Blue World Technologies takes over Aalborg fuel cell site
Blue World Technologies has taken over an 8,500sqm production building at the Port of Aalborg as it aims to meet rising demand for fuel cell alternatives to combustion engines.
CEO and Co-founder Anders Korsgaard said, to their knowledge, it marked the largest methanol fuel cell factory globally and was a cost-efficient solution, enabling the future scale up of its "double-digit million euro order book" in one location.
"Sometimes opportunities arise that cannot be passed, and this was one of them," he said. "This location does not only provide the space to scale-up our fuel cell component production to match the market demand, especially within the heavy-duty transportation sector, but it also covers the need for all of our project activities."
Production equipment for core fuel cell components such as membrane and electrode for the MEA (membrane electrode assembly) will be installed at Langerak 15A within the first half of 2021. It is targeting full-scale commercial production capacity of 50,000 fuel cell units per year within the next three years.

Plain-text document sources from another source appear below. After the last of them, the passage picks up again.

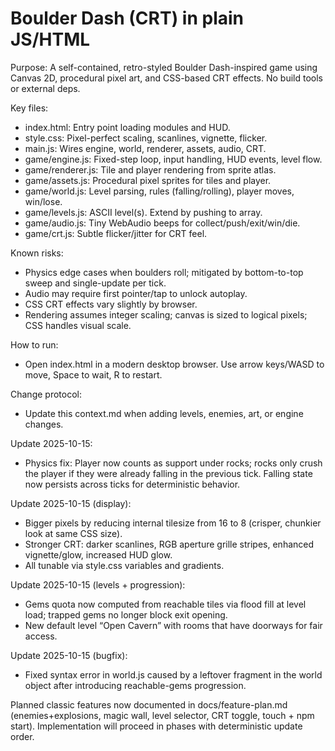 # Boulder Dash (CRT) in plain JS/HTML

Purpose: A self-contained, retro-styled Boulder Dash-inspired game using Canvas 2D, procedural pixel art, and CSS-based CRT effects. No build tools or external deps.

Key files:
- index.html: Entry point loading modules and HUD.
- style.css: Pixel-perfect scaling, scanlines, vignette, flicker.
- main.js: Wires engine, world, renderer, assets, audio, CRT.
- game/engine.js: Fixed-step loop, input handling, HUD events, level flow.
- game/renderer.js: Tile and player rendering from sprite atlas.
- game/assets.js: Procedural pixel sprites for tiles and player.
- game/world.js: Level parsing, rules (falling/rolling), player moves, win/lose.
- game/levels.js: ASCII level(s). Extend by pushing to array.
- game/audio.js: Tiny WebAudio beeps for collect/push/exit/win/die.
- game/crt.js: Subtle flicker/jitter for CRT feel.

Known risks:
- Physics edge cases when boulders roll; mitigated by bottom-to-top sweep and single-update per tick.
- Audio may require first pointer/tap to unlock autoplay.
- CSS CRT effects vary slightly by browser.
- Rendering assumes integer scaling; canvas is sized to logical pixels; CSS handles visual scale.

How to run:
- Open index.html in a modern desktop browser. Use arrow keys/WASD to move, Space to wait, R to restart.

Change protocol:
- Update this context.md when adding levels, enemies, art, or engine changes.

Update 2025-10-15:
- Physics fix: Player now counts as support under rocks; rocks only crush the player if they were already falling in the previous tick. Falling state now persists across ticks for deterministic behavior.

Update 2025-10-15 (display):
- Bigger pixels by reducing internal tilesize from 16 to 8 (crisper, chunkier look at same CSS size).
- Stronger CRT: darker scanlines, RGB aperture grille stripes, enhanced vignette/glow, increased HUD glow.
- All tunable via style.css variables and gradients.

Update 2025-10-15 (levels + progression):
- Gems quota now computed from reachable tiles via flood fill at level load; trapped gems no longer block exit opening.
- New default level “Open Cavern” with rooms that have doorways for fair access.

Update 2025-10-15 (bugfix):
- Fixed syntax error in world.js caused by a leftover fragment in the world object after introducing reachable-gems progression.

Planned classic features now documented in docs/feature-plan.md (enemies+explosions, magic wall, level selector, CRT toggle, touch + npm start). Implementation will proceed in phases with deterministic update order.

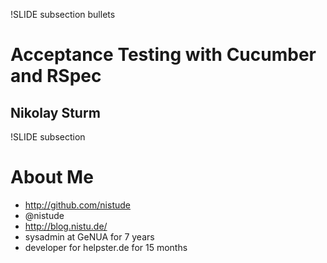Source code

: !SLIDE subsection bullets
# Acceptance Testing with Cucumber and RSpec
## Nikolay Sturm

!SLIDE subsection
# About Me

* http://github.com/nistude
* @nistude
* http://blog.nistu.de/
* sysadmin at GeNUA for 7 years
* developer for helpster.de for 15 months
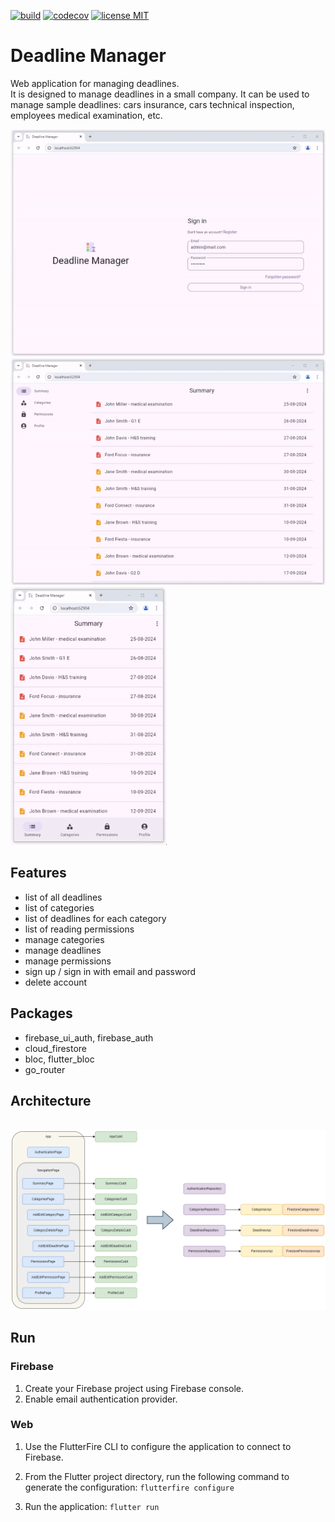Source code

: <a href="https://github.com/gzaber/deadline_manager/actions"><img src="https://img.shields.io/github/actions/workflow/status/gzaber/deadline_manager/main.yaml" alt="build"></a>
<a href="https://codecov.io/gh/gzaber/deadline_manager"><img src="https://codecov.io/gh/gzaber/deadline_manager/branch/master/graph/badge.svg" alt="codecov"></a>
<a href="https://opensource.org/licenses/MIT"><img src="https://img.shields.io/github/license/gzaber/deadline_manager" alt="license MIT"></a>

# Deadline Manager

Web application for managing deadlines.  
It is designed to manage deadlines in a small company.
It can be used to manage sample deadlines:
cars insurance,
cars technical inspection,
employees medical examination, etc.

[<img alt="responsive" src=".graphics/rec1.gif" />](.graphics/rec1.gif)  
[<img alt="desktop" src=".graphics/rec2.gif" />](.graphics/rec2.gif)  
[<img alt="mobile" width="250px" src=".graphics/rec3.gif" />](.graphics/rec3.gif)

## Features

- list of all deadlines
- list of categories
- list of deadlines for each category
- list of reading permissions
- manage categories
- manage deadlines
- manage permissions
- sign up / sign in with email and password
- delete account

## Packages

- firebase_ui_auth, firebase_auth
- cloud_firestore
- bloc, flutter_bloc
- go_router

## Architecture

&nbsp;
[<img alt="architecture" src=".graphics/architecture.png" />](.graphics/architecture.png)

## Run

### Firebase

1. Create your Firebase project using Firebase console.
2. Enable email authentication provider.

### Web

1. Use the FlutterFire CLI to configure the application to connect to Firebase.
2. From the Flutter project directory, run the following command to generate the configuration:
   `flutterfire configure`

3. Run the application: `flutter run`
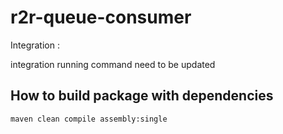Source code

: # r2r-queue-consumer

Integration :

integration running command need to be updated

## How to build package with dependencies

`maven clean compile assembly:single`

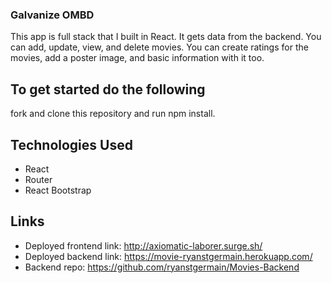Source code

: ### Galvanize OMBD

This app is full stack that I built in React. It gets data from the backend. You can add, update, view, and delete movies. You can create ratings for the movies, add a poster image, and basic information with it too.

## To get started do the following

fork and clone this repository and run npm install.

## Technologies Used

- React
- Router
- React Bootstrap

## Links

- Deployed frontend link: http://axiomatic-laborer.surge.sh/
- Deployed backend link: https://movie-ryanstgermain.herokuapp.com/
- Backend repo: https://github.com/ryanstgermain/Movies-Backend
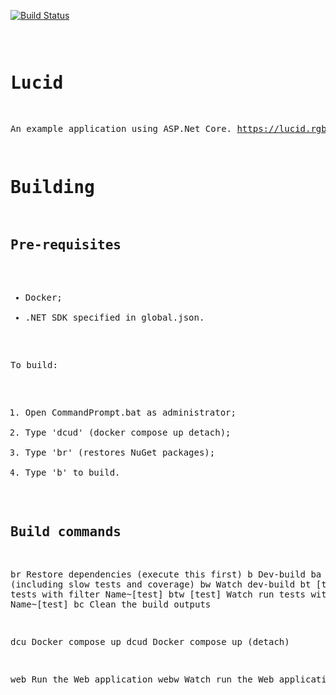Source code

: 
[![Build Status](https://ci.appveyor.com/api/projects/status/github/FlukeFan/LucidDotNet?svg=true)](https://ci.appveyor.com/project/FlukeFan/LucidDotNet) <pre>

Lucid
=====

An example application using ASP.Net Core.  https://lucid.rgbco.uk

Building
========

Pre-requisites
--------------

* Docker;
* .NET SDK specified in global.json.

To build:

1. Open CommandPrompt.bat as administrator;
2. Type 'dcud' (docker compose up detach);
3. Type 'br' (restores NuGet packages);
4. Type 'b' to build.

Build commands
--------------

br                                      Restore dependencies (execute this first)
b                                       Dev-build
ba                                      Build all (including slow tests and coverage)
bw                                      Watch dev-build
bt [test]                               Run tests with filter Name~[test]
btw [test]                              Watch run tests with filter Name~[test]
bc                                      Clean the build outputs

dcu                                     Docker compose up
dcud                                    Docker compose up (detach)

web                                     Run the Web application
webw                                    Watch run the Web application
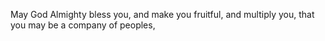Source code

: May God Almighty bless you, and make you fruitful, and multiply you, that you may be a company of peoples,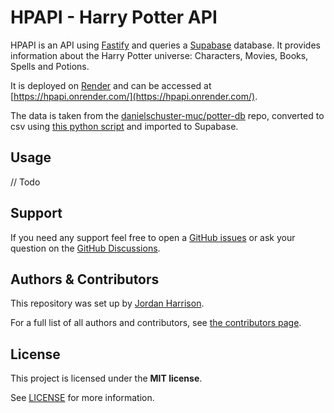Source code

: # HPAPI - Harry Potter API

HPAPI is an API using [Fastify](https://www.fastify.io/) and queries a [Supabase](https://supabase.com/) database. It provides information about the Harry Potter universe: Characters, Movies, Books, Spells and Potions.

It is deployed on [Render](https://render.com/) and can be accessed at [https://hpapi.onrender.com/](https://hpapi.onrender.com/).

The data is taken from the [danielschuster-muc/potter-db](https://github.com/danielschuster-muc/potter-db) repo, converted to csv using [this python script](https://gist.github.com/jouwdan/4abd3ba46993a73b5bac14a6a54dfa6f) and imported to Supabase.

## Usage

// Todo

## Support

If you need any support feel free to open a [GitHub issues](#) or ask your question on the [GitHub Discussions](#).

## Authors & Contributors

This repository was set up by [Jordan Harrison](https://github.com/jouwdan).

For a full list of all authors and contributors, see [the contributors page](https://github.com/jouwdan/hpapi/contributors).

## License

This project is licensed under the **MIT license**.

See [LICENSE](LICENSE) for more information.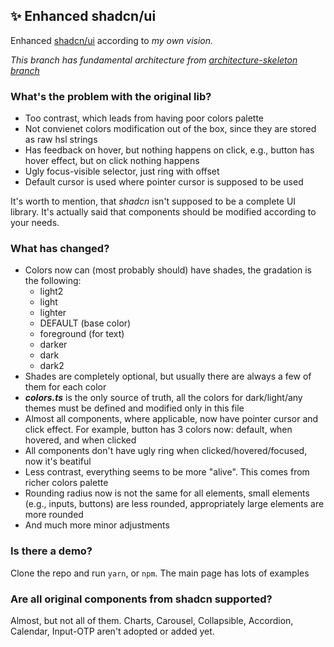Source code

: ## ✨ Enhanced shadcn/ui
 
Enhanced [shadcn/ui](https://ui.shadcn.com/) according to *my own vision.*

*This branch has fundamental architecture from [architecture-skeleton branch](https://github.com/yuriipalam/nextjs-boilerplates/tree/architecture-skeleton)*

### What's the problem with the original lib?
- Too contrast, which leads from having poor colors palette
- Not convienet colors modification out of the box, since they are stored as raw hsl strings
- Has feedback on hover, but nothing happens on click, e.g., button has hover effect, but on click nothing happens
- Ugly focus-visible selector, just ring with offset
- Default cursor is used where pointer cursor is supposed to be used

It's worth to mention, that *shadcn* isn't supposed to be a complete UI library. It's actually said that components should be modified according to your needs.

### What has changed?
- Colors now can (most probably should) have shades, the gradation is the following:
  - light2
  - light
  - lighter
  - DEFAULT (base color)
  - foreground (for text)
  - darker
  - dark
  - dark2
- Shades are completely optional, but usually there are always a few of them for each color
- ***colors.ts*** is the only source of truth, all the colors for dark/light/any themes must be defined and modified only in this file
- Almost all components, where applicable, now have pointer cursor and click effect. For example, button has 3 colors now: default, when hovered, and when clicked
- All components don't have ugly ring when clicked/hovered/focused, now it's beatiful
- Less contrast, everything seems to be more "alive". This comes from richer colors palette
- Rounding radius now is not the same for all elements, small elements (e.g., inputs, buttons) are less rounded, appropriately large elements are more rounded
- And much more minor adjustments

### Is there a demo?
Clone the repo and run `yarn`, or `npm`. The main page has lots of examples

### Are all original components from shadcn supported?
Almost, but not all of them. Charts, Carousel, Collapsible, Accordion, Calendar, Input-OTP aren't adopted or added yet.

Blue World Technologies, founded in 2018, is focused on the high-temperature PEM-technology combined with methanol-reforming. The combination ensures a simple system design with high conversion efficiency and significant benefits including CO2 reduction, fuel cost savings, and zero harmful emissions.
In December 2020 Blue World Technologies closed its most recent investment round of €6.4 million and is aiming at a future IPO.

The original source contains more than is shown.